Sunday, 8 October 2017

C++ Compiler Benchmarks v2

This is another comparison of C++ compiler benchmarks on Linux using my Imagine renderer as the benchmark, almost three years since I did the last set of benchmarks.

This time, I'm only comparing versions of GCC and Clang/LLVM, but I am also comparing the -Os optimisation level in addition to -O2 and -O3.

As with the previous benchmarks I did, I'm sticking with just comparing the standard "stock" optimisation levels, as it's generally the starting point for compiler flags, and it makes things a fair bit easier, rather than trying every single combination of flags different compilers can support.

As it stands now, Imagine consists of 143,682 lines of C++ in 458 implementation files (.cpp), and 68,937 lines of C++ in 579 header files, for a total of 212,619 lines of code.

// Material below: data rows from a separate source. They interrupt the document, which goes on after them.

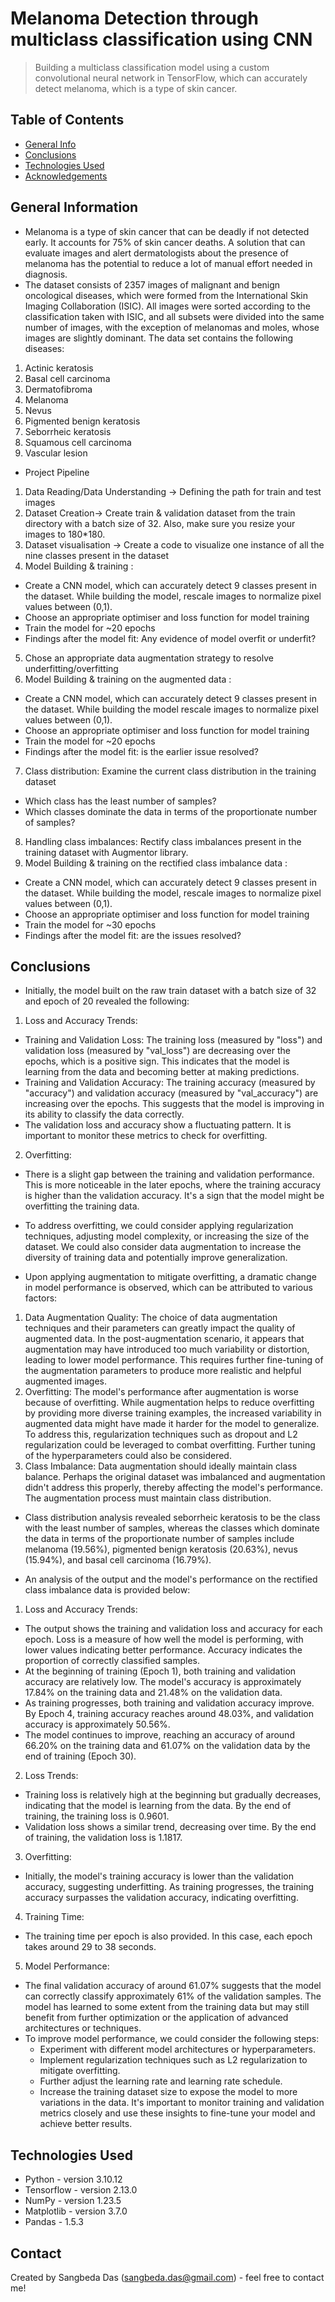 # Melanoma Detection through multiclass classification using CNN
> Building a multiclass classification model using a custom convolutional neural network in TensorFlow, which can accurately detect melanoma, which is a type of skin cancer. 


## Table of Contents
* [General Info](#general-information)
* [Conclusions](#conclusions)
* [Technologies Used](#technologies-used)
* [Acknowledgements](#acknowledgements)


## General Information
- Melanoma is a type of skin cancer that can be deadly if not detected early. It accounts for 75% of skin cancer deaths. A solution that can evaluate images and alert dermatologists about the presence of melanoma has the potential to reduce a lot of manual effort needed in diagnosis.
- The dataset consists of 2357 images of malignant and benign oncological diseases, which were formed from the International Skin Imaging Collaboration (ISIC). All images were sorted according to the classification taken with ISIC, and all subsets were divided into the same number of images, with the exception of melanomas and moles, whose images are slightly dominant.
The data set contains the following diseases:
1. Actinic keratosis
2. Basal cell carcinoma
3. Dermatofibroma
4. Melanoma
5. Nevus
6. Pigmented benign keratosis
7. Seborrheic keratosis
8. Squamous cell carcinoma
9. Vascular lesion
- Project Pipeline
1. Data Reading/Data Understanding → Defining the path for train and test images 
2. Dataset Creation→ Create train & validation dataset from the train directory with a batch size of 32. Also, make sure you resize your images to 180*180.
3. Dataset visualisation → Create a code to visualize one instance of all the nine classes present in the dataset 
4. Model Building & training : 
 - Create a CNN model, which can accurately detect 9 classes present in the dataset. While building the model, rescale images to normalize pixel values between (0,1).
 - Choose an appropriate optimiser and loss function for model training
 - Train the model for ~20 epochs
 - Findings after the model fit: Any evidence of model overfit or underfit?
5. Chose an appropriate data augmentation strategy to resolve underfitting/overfitting 
6. Model Building & training on the augmented data :
 - Create a CNN model, which can accurately detect 9 classes present in the dataset. While building the model rescale images to normalize pixel values between (0,1).
 - Choose an appropriate optimiser and loss function for model training
 - Train the model for ~20 epochs
 - Findings after the model fit: is the earlier issue resolved?
7. Class distribution: Examine the current class distribution in the training dataset 
 - Which class has the least number of samples?
 - Which classes dominate the data in terms of the proportionate number of samples?
8. Handling class imbalances: Rectify class imbalances present in the training dataset with Augmentor library.
9. Model Building & training on the rectified class imbalance data :
 - Create a CNN model, which can accurately detect 9 classes present in the dataset. While building the model, rescale images to normalize pixel values between (0,1).
 - Choose an appropriate optimiser and loss function for model training
 - Train the model for ~30 epochs
 - Findings after the model fit: are the issues resolved?


## Conclusions
- Initially, the model built on the raw train dataset with a batch size of 32 and epoch of 20 revealed the following:
 1. Loss and Accuracy Trends:
 - Training and Validation Loss: The training loss (measured by "loss") and validation loss (measured by "val_loss") are decreasing over the epochs, which is a positive sign. This indicates that the model is learning from the data and becoming better at making predictions.
 - Training and Validation Accuracy: The training accuracy (measured by "accuracy") and validation accuracy (measured by "val_accuracy") are increasing over the epochs. This suggests that the model is improving in its ability to classify the data correctly.
 - The validation loss and accuracy show a fluctuating pattern. It is important to monitor these metrics to check for overfitting.

 2. Overfitting:
 - There is a slight gap between the training and validation performance. This is more noticeable in the later epochs, where the training accuracy is higher than the validation accuracy. It's a sign that the model might be overfitting the training data.
 - To address overfitting, we could consider applying regularization techniques, adjusting model complexity, or increasing the size of the dataset. We could also consider data augmentation to increase the diversity of training data and potentially improve generalization.

- Upon applying augmentation to mitigate overfitting, a dramatic change in model performance is observed, which can be attributed to various factors:
 1. Data Augmentation Quality: The choice of data augmentation techniques and their parameters can greatly impact the quality of augmented data. In the post-augmentation scenario, it appears that augmentation may have introduced too much variability or distortion, leading to lower model performance. This requires further fine-tuning of the augmentation parameters to produce more realistic and helpful augmented images.
 2. Overfitting: The model's performance after augmentation is worse because of overfitting. While augmentation helps to reduce overfitting by providing more diverse training examples, the increased variability in augmented data might have made it harder for the model to generalize. To address this, regularization techniques such as dropout and L2 regularization could be leveraged to combat overfitting. Further tuning of the hyperparameters could also be considered.
 3. Class Imbalance: Data augmentation should ideally maintain class balance. Perhaps the original dataset was imbalanced and augmentation didn't address this properly, thereby affecting the model's performance. The augmentation process must maintain class distribution.

- Class distribution analysis revealed seborrheic keratosis to be the class with the least number of samples, whereas the classes which dominate the data in terms of the proportionate number of samples include melanoma (19.56%), pigmented benign keratosis (20.63%), nevus (15.94%), and basal cell carcinoma (16.79%).

- An analysis of the output and the model's performance on the rectified class imbalance data is provided below:

 1. Loss and Accuracy Trends:

 - The output shows the training and validation loss and accuracy for each epoch. Loss is a measure of how well the model is performing, with lower values indicating better performance. Accuracy indicates the proportion of correctly classified samples.
 - At the beginning of training (Epoch 1), both training and validation accuracy are relatively low. The model's accuracy is approximately 17.84% on the training data and 21.48% on the validation data.
 - As training progresses, both training and validation accuracy improve. By Epoch 4, training accuracy reaches around 48.03%, and validation accuracy is approximately 50.56%.
 - The model continues to improve, reaching an accuracy of around 66.20% on the training data and 61.07% on the validation data by the end of training (Epoch 30).

 2. Loss Trends:

 - Training loss is relatively high at the beginning but gradually decreases, indicating that the model is learning from the data. By the end of training, the training loss is 0.9601.
 - Validation loss shows a similar trend, decreasing over time. By the end of training, the validation loss is 1.1817.

 3. Overfitting:

 - Initially, the model's training accuracy is lower than the validation accuracy, suggesting underfitting. As training progresses, the training accuracy surpasses the validation accuracy, indicating overfitting.
 
 4. Training Time:

 - The training time per epoch is also provided. In this case, each epoch takes around 29 to 38 seconds.

 5. Model Performance:

 - The final validation accuracy of around 61.07% suggests that the model can correctly classify approximately 61% of the validation samples. The model has learned to some extent from the training data but may still benefit from further optimization or the application of advanced architectures or techniques.
 - To improve model performance, we could consider the following steps:
   - Experiment with different model architectures or hyperparameters.
   - Implement regularization techniques such as L2 regularization to mitigate overfitting.
   - Further adjust the learning rate and learning rate schedule.
   - Increase the training dataset size to expose the model to more variations in the data.
 It's important to monitor training and validation metrics closely and use these insights to fine-tune your model and achieve better results.


## Technologies Used
- Python - version 3.10.12
- Tensorflow - version 2.13.0
- NumPy - version 1.23.5
- Matplotlib - version 3.7.0
- Pandas - 1.5.3


## Contact
Created by Sangbeda Das (sangbeda.das@gmail.com) - feel free to contact me!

The compilers that I'm comparing are: GCC 4.8.5, GCC 4.9.3, GCC 5.4, GCC 6.3, GCC 7.1, and LLVM 3.8, LLVM 3.9, LLVM 4.0 and LLVM 5.0.
GCC 4.8.5, GCC 5.4 and LLVM 3.8 were Ubuntu packages, the other versions I compiled from source, using the methods recommended in the respective documentation.

The machine the tests were run on is the same machine the previous becnhmarks were run on, but it now has an SSD system disk (which I ran the tests on in terms of target compilation), and a more up-to-date Linux distribution (Ubuntu 16.04 LTS). The machine is a dual socket Intel Xeon E5-2643 (3.3 Ghz) of Sandy Bridge vintage. Imagine's code has also changed quite a bit in key areas, so these tests can't be directly compared to the previous tests.

This time I didn't run any microbenchmarks, just three different renders of different things in Imagine, basically rendering three different scenes. Due to the amount of things Imagine will be doing (ray tracing, light transport, material evaluation, splatting, etc, etc) this does mean that there's a fair chance that code generated for different aspects can't really be identified, as the timing will be for the render as a whole, but I think it still provides some indication as to what the compilers are doing relative to each other.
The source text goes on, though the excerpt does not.